Posted: Tue Mar 27, 2007 6:05 pm
by KathyB
A young, well-educated man on his first business trip gets on a plane to find himself seated next to an older, weathered man in a western snap shirt, faded jeans and a cowboy hat. Thinking himself above the old cowboy, the young man decides to make sport of him.

"You know," he says, "I've heard these flights go much more quickly if you strike up a conversation with a fellow passenger. So, let's talk."

The cowboy looks at him and says, "Well I s'pose that'd be all right. What'd ya like to discuss?"

"Oh, I don't know," says the young man with a hint of sarcasm. "How about nuclear proliferation?"

"Hmm," says the cowboy, sensing the young man's attempt to belittle him. "That could be an interesting topic. But, let me ask you a question first: horses, cows, and deer all eat the same stuff--- grass. Yet, a deer passes little pellets, a cow turns out a flat patty, and a horse makes muffins of dried poop. Why do you suppose that is?"

Dumbfounded, the young man replies, "I haven't the slightest idea."

"So tell me then," says the cowboy with a knowing smile, "How is it that you feel qualified to discuss geopolitics when you obviously don't know sh*t?"

Posted: Thu Mar 29, 2007 11:14 pm
by SilverLady(SO)
=D> Good one, Zippy! =D>

Sorta like trying to have a battle of wits with an unarmed person - but I soooo enjoy the skirmishes!! :mrgreen:

Love ya!

- SL

good conversation

Posted: Thu Mar 29, 2007 11:45 pm
by Sally
There's this unusual little bar, where you can get a free beer if you know the secret code.

The secret code works like this: you sit down at the bar. The bartender tells you a number. And you tell him another number. If it's right, you get a free beer.

For example, a customer goes up to the bar and the bartender says, "six." The customer says, "three," and he gets his free beer.

The second fellow goes up to the bar, and the bartender says, "twelve." The customer says, "six," and he gets his free beer!

A third customer sits at the bar, and the bartender says, "fourteen." The customer says, "eight." He gets a free beer.

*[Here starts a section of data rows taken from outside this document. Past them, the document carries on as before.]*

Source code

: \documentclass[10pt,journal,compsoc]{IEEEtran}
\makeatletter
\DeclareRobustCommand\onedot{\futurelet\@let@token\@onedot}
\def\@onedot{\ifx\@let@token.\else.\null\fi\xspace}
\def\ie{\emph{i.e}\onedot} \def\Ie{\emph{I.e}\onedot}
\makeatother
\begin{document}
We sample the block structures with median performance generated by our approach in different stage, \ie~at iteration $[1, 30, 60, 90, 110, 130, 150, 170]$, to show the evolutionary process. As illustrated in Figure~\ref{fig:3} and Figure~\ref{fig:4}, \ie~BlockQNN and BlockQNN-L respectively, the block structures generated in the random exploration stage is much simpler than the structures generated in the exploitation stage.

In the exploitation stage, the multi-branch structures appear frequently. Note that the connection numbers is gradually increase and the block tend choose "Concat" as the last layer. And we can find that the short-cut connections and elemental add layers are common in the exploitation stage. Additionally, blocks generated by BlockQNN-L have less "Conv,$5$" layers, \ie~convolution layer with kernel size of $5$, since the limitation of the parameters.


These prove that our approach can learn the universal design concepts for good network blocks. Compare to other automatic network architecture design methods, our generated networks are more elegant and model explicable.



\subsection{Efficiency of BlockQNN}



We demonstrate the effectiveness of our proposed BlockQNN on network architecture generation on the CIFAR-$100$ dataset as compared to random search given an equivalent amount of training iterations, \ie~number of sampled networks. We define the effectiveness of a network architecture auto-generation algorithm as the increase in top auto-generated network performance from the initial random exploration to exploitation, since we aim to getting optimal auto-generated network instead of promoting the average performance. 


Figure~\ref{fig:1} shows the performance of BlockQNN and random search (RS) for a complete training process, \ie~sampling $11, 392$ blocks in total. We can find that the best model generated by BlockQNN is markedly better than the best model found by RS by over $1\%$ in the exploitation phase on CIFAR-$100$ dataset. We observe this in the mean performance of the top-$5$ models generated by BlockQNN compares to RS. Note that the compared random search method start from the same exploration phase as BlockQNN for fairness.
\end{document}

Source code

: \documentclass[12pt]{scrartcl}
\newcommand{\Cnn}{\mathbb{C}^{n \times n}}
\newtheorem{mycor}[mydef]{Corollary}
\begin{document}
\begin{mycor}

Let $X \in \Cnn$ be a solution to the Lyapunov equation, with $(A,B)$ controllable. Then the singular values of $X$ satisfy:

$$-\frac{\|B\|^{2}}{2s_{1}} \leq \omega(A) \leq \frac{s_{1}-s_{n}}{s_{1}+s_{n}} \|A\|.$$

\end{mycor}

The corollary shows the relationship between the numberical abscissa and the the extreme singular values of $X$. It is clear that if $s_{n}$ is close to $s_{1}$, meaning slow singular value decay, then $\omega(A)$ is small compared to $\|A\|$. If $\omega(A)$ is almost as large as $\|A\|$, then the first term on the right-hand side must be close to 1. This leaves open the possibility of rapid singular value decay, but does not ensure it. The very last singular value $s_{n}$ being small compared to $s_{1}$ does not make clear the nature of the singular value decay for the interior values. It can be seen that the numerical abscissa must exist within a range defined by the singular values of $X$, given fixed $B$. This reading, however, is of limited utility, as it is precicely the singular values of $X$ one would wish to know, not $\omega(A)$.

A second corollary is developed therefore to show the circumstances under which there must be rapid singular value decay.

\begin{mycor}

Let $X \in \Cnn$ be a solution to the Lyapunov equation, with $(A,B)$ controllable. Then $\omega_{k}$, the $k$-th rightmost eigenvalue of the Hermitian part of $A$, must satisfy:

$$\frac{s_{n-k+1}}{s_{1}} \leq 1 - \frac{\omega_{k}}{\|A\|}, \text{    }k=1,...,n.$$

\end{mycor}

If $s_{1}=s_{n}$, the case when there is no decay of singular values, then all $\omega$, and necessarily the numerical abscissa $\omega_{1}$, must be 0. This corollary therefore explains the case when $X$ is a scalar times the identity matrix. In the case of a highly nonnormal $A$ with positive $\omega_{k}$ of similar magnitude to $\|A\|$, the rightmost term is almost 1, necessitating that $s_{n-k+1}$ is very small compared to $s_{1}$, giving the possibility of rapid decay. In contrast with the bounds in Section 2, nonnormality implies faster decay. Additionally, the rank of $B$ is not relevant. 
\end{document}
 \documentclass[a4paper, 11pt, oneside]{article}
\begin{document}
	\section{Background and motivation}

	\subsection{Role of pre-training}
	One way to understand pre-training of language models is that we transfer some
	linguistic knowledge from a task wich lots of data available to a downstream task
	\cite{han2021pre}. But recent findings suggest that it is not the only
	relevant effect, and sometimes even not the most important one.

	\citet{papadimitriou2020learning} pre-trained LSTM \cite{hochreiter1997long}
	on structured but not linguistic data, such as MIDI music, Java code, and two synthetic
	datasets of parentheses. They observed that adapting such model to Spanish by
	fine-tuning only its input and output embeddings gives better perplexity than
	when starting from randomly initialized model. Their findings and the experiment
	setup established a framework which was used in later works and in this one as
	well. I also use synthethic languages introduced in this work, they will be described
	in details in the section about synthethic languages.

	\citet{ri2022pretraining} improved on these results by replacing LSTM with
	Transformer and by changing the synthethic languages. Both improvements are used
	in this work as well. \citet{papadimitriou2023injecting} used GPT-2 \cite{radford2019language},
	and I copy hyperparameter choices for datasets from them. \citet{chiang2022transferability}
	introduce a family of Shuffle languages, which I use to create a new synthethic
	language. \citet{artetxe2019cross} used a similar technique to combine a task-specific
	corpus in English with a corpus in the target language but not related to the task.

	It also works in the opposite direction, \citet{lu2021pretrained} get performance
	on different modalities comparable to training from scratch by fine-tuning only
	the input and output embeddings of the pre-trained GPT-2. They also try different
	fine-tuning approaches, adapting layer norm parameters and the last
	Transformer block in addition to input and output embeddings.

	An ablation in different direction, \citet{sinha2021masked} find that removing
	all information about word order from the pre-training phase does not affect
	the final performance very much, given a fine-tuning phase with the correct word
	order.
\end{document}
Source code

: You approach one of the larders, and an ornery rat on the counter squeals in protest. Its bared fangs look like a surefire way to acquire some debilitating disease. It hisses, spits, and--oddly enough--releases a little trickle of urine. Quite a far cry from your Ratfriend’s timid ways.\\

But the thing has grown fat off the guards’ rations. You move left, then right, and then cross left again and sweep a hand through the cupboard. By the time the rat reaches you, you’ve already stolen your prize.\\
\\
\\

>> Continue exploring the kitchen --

You're sitting there. The bartender turns to you and says, "twenty two."

What's your answer for a free beer?

Posted: Fri Mar 30, 2007 7:50 pm
by Connie
Nine

good conversation

Posted: Fri Mar 30, 2007 9:18 pm
by Sally
you got it Connie.

Posted: Fri Mar 30, 2007 10:15 pm
by Virginia
What is this - make fun of blonds?? I guessed "Tuesday!" No free beer? Darn, well I have other assets to get a free beer!
Rock on ladies!
Virginia



No it is not my .357 Colt Python!

Posted: Sun Apr 01, 2007 11:54 am
by KathyB
Funny, I'd have said fourteen. #-o

(Would someone please tell me why it's nine? I seem to be a strawberry blonde today.)